Judging by the look of shock on Oprah's face and her proclamation of, "Oh, girl. Don't set Twitter on fire," Raven did, in fact, say something incendiary.
But, really, what's so wrong with what she said?
I'm sure that there will be those people who want to hear none of what I have to say because either they're so firmly planted in the belief that their point of view is right and Raven's is wrong or because I'm white and that somehow entitles me to less of an opinion on this subject.
And I'm OK with that. Another beautiful thing about being an American is that we're all entitled to our opinions and to expressing them.
I think Raven's point of view is refreshing. I wish more people felt that way. If we didn't use labels so often to separate ourselves from one another, could we begin to bridge the gaps? That may be naive, but it seems like a good first step.
Reading through the Twitter feed in response to Raven's interview, I found plenty of derision aimed at people who would embrace such an idealistic notion.
This sketch circulating in response to Raven's segment lampoons the "new black" — a mentality Raven's critics clearly associate with the star.
Based on the drawing, the "new black" is a person who believes in non-violence and peace and in the premise that "we all bleed red" and "hate doesn't stop hate."
For this, they are lambasted for being "detached from reality."
But, you know, if believing those things — that we are essentially all the same and that hate truly doesn't stop hate — make me naive, I'm OK with that, too.
For the record, I don't think Raven-Symoné was saying that her African-American heritage isn't important when she told Oprah, "I mean, I don't know where my roots go to. I don't know how far back they go... I don't know what country in Africa I'm from, but I do know that my roots are in Lousiana.

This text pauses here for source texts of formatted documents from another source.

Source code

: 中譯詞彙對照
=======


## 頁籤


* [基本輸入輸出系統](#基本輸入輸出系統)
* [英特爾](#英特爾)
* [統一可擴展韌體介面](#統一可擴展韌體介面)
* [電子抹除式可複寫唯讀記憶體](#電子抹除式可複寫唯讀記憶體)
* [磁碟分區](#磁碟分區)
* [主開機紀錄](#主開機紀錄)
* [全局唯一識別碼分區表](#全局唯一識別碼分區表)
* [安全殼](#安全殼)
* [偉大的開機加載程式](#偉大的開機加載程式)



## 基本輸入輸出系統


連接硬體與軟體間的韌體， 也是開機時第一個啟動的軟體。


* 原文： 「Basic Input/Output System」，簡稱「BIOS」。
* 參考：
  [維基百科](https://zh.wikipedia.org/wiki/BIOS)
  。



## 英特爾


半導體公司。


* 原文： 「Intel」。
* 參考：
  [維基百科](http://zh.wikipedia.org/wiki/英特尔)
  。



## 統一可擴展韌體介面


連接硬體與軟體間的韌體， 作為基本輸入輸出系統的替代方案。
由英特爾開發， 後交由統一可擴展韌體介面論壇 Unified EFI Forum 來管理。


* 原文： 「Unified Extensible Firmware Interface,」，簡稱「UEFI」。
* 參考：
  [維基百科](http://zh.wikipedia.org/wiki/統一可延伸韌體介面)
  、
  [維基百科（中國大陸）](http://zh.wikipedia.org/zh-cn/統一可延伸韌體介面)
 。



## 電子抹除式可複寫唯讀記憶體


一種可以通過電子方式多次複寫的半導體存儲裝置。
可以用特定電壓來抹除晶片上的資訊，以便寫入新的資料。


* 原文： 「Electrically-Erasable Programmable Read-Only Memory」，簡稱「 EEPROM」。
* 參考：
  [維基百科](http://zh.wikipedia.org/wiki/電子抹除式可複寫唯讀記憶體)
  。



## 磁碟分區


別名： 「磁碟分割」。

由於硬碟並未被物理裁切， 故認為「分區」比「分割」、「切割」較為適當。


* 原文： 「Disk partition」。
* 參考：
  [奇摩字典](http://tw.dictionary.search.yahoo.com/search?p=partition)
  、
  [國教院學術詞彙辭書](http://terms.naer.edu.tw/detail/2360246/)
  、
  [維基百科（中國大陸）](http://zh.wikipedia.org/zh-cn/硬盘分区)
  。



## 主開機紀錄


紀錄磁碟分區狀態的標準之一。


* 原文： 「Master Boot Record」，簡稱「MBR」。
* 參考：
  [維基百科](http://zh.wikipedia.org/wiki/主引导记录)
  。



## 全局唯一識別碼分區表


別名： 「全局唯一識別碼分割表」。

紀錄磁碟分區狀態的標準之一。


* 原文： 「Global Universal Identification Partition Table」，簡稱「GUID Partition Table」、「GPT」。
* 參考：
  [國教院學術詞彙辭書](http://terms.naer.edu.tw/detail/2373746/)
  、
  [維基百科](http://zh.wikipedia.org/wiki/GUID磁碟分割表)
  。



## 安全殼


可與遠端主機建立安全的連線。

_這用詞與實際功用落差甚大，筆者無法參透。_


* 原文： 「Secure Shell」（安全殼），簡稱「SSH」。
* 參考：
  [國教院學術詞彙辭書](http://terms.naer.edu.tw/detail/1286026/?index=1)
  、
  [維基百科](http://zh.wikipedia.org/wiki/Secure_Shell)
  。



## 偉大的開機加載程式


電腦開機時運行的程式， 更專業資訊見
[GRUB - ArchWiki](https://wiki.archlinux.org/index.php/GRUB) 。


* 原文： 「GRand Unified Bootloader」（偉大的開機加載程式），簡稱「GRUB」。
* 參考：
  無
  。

I'm an American. And that's a colorless person."
There's just inherent honesty to what she said.
For Raven, her personal history and sense of self are rooted in this country — and this country doesn't have any one color or ethnicity or religion.
After all, we are Americans, aren't we? My ancestors came here from Germany, but people would probably look at me sideways if I called myself a German-American. Still, it doesn't mean I'm not proud of the culture from which my family came.
Just because Raven identifies with so many different kinds of people, it doesn't mean she identifies any less with her own race. I don't think she is diminishing what her ancestors went through. I think she is simply stating her truth.
I like her perspective... that those "labels" are only parts that contribute to the sum of who she is, but — individually — they don't define who she is as a person.
Besides, these labels don't seem to stretch in favor all the way across the board. Historically, African-Americans and gay people and women have fought against being placed in a social box. None of us want to be seen as different when it comes to our jobs or our abilities or having our strength quantified.
How is what Raven is saying so radically different than that? We're all the same. We should all be viewed as the same: humans. Humans who love humans, as she puts it.
Unfortunately, one glance at comment threads and Twitter feeds confirm that many people don't see it that way.
I can appreciate the dialogue, though. I think it's important. We may not all be on the same page, but at least we're reading the same book, right?
What I don't appreciate is the commentary that relies on ugliness instead of wit, crudeness instead of good intention. The name-calling. The people attacking Raven's career or her looks. The people dismissing those who agree with Raven as "sophomoric" and "overly idealistic" and "just dumb."
I have a label for those people... rude.